[PROBLEM TO SOLVE] Pick out all lines with the word "Optional" from the records that follow.

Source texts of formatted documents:
========================================================================

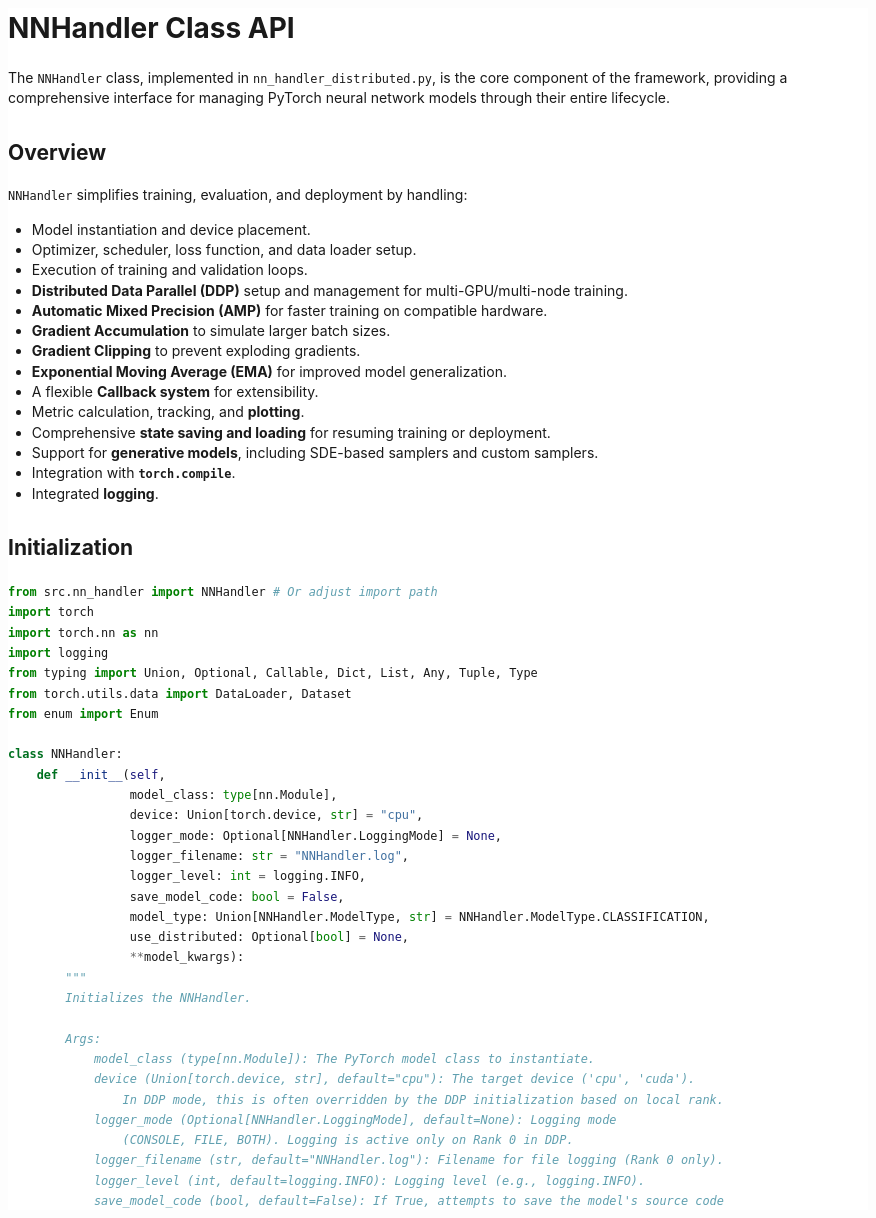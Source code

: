 # NNHandler Class API

The `NNHandler` class, implemented in `nn_handler_distributed.py`, is the core component of the framework, providing a comprehensive interface for managing PyTorch neural network models through their entire lifecycle.

## Overview

`NNHandler` simplifies training, evaluation, and deployment by handling:

*   Model instantiation and device placement.
*   Optimizer, scheduler, loss function, and data loader setup.
*   Execution of training and validation loops.
*   **Distributed Data Parallel (DDP)** setup and management for multi-GPU/multi-node training.
*   **Automatic Mixed Precision (AMP)** for faster training on compatible hardware.
*   **Gradient Accumulation** to simulate larger batch sizes.
*   **Gradient Clipping** to prevent exploding gradients.
*   **Exponential Moving Average (EMA)** for improved model generalization.
*   A flexible **Callback system** for extensibility.
*   Metric calculation, tracking, and **plotting**.
*   Comprehensive **state saving and loading** for resuming training or deployment.
*   Support for **generative models**, including SDE-based samplers and custom samplers.
*   Integration with **`torch.compile`**.
*   Integrated **logging**.

## Initialization

```python
from src.nn_handler import NNHandler # Or adjust import path
import torch
import torch.nn as nn
import logging
from typing import Union, Optional, Callable, Dict, List, Any, Tuple, Type
from torch.utils.data import DataLoader, Dataset
from enum import Enum

class NNHandler:
    def __init__(self,
                 model_class: type[nn.Module],
                 device: Union[torch.device, str] = "cpu",
                 logger_mode: Optional[NNHandler.LoggingMode] = None,
                 logger_filename: str = "NNHandler.log",
                 logger_level: int = logging.INFO,
                 save_model_code: bool = False,
                 model_type: Union[NNHandler.ModelType, str] = NNHandler.ModelType.CLASSIFICATION,
                 use_distributed: Optional[bool] = None,
                 **model_kwargs):
        """
        Initializes the NNHandler.

        Args:
            model_class (type[nn.Module]): The PyTorch model class to instantiate.
            device (Union[torch.device, str], default="cpu"): The target device ('cpu', 'cuda').
                In DDP mode, this is often overridden by the DDP initialization based on local rank.
            logger_mode (Optional[NNHandler.LoggingMode], default=None): Logging mode
                (CONSOLE, FILE, BOTH). Logging is active only on Rank 0 in DDP.
            logger_filename (str, default="NNHandler.log"): Filename for file logging (Rank 0 only).
            logger_level (int, default=logging.INFO): Logging level (e.g., logging.INFO).
            save_model_code (bool, default=False): If True, attempts to save the model's source code
```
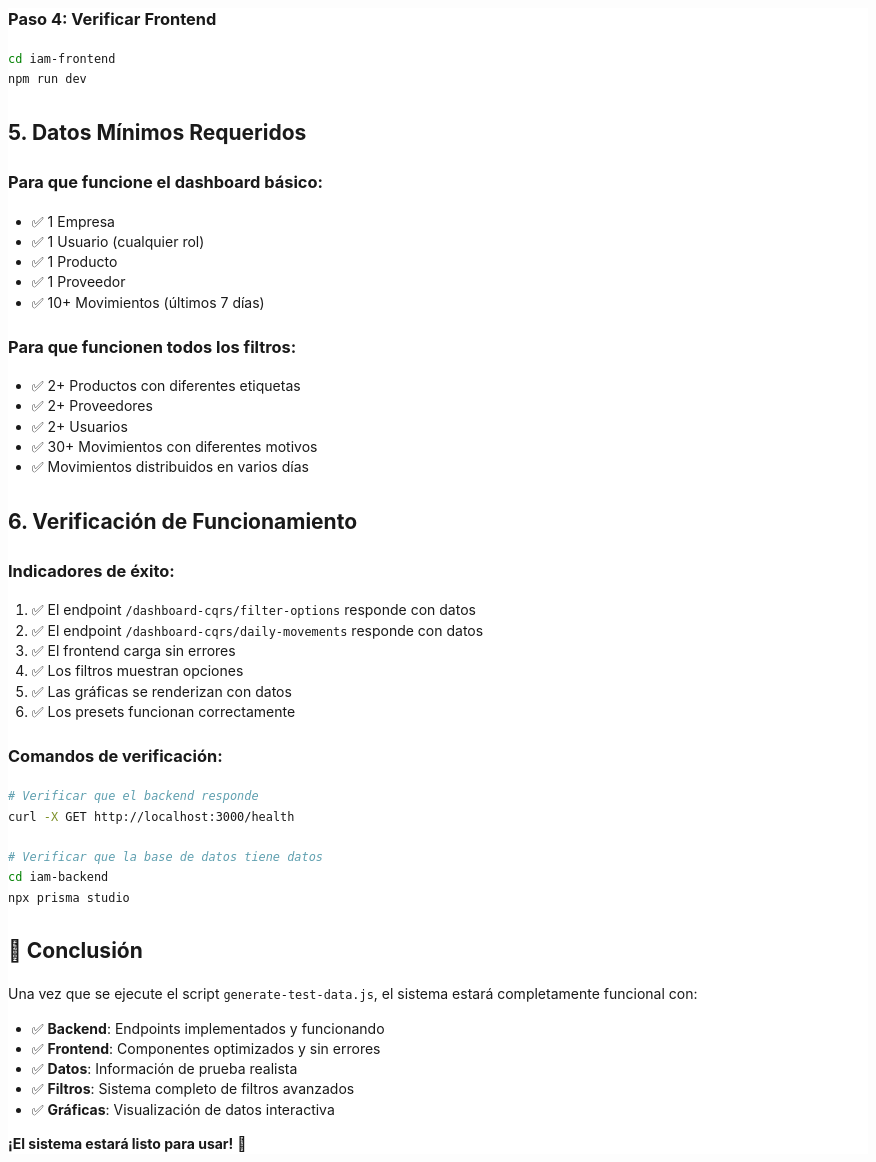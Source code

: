 ### **Paso 4: Verificar Frontend**
```bash
cd iam-frontend
npm run dev
```

## 5. **Datos Mínimos Requeridos**

### **Para que funcione el dashboard básico:**
- ✅ 1 Empresa
- ✅ 1 Usuario (cualquier rol)
- ✅ 1 Producto
- ✅ 1 Proveedor
- ✅ 10+ Movimientos (últimos 7 días)

### **Para que funcionen todos los filtros:**
- ✅ 2+ Productos con diferentes etiquetas
- ✅ 2+ Proveedores
- ✅ 2+ Usuarios
- ✅ 30+ Movimientos con diferentes motivos
- ✅ Movimientos distribuidos en varios días

## 6. **Verificación de Funcionamiento**

### **Indicadores de éxito:**
1. ✅ El endpoint `/dashboard-cqrs/filter-options` responde con datos
2. ✅ El endpoint `/dashboard-cqrs/daily-movements` responde con datos
3. ✅ El frontend carga sin errores
4. ✅ Los filtros muestran opciones
5. ✅ Las gráficas se renderizan con datos
6. ✅ Los presets funcionan correctamente

### **Comandos de verificación:**
```bash
# Verificar que el backend responde
curl -X GET http://localhost:3000/health

# Verificar que la base de datos tiene datos
cd iam-backend
npx prisma studio
```

## 🎉 **Conclusión**

Una vez que se ejecute el script `generate-test-data.js`, el sistema estará completamente funcional con:

- ✅ **Backend**: Endpoints implementados y funcionando
- ✅ **Frontend**: Componentes optimizados y sin errores
- ✅ **Datos**: Información de prueba realista
- ✅ **Filtros**: Sistema completo de filtros avanzados
- ✅ **Gráficas**: Visualización de datos interactiva

**¡El sistema estará listo para usar!** 🚀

========================================================================

[ANSWER FOR THE TASK]
from typing import Union, Optional, Callable, Dict, List, Any, Tuple, Type
                 logger_mode: Optional[NNHandler.LoggingMode] = None,
                 use_distributed: Optional[bool] = None,
            logger_mode (Optional[NNHandler.LoggingMode], default=None): Logging mode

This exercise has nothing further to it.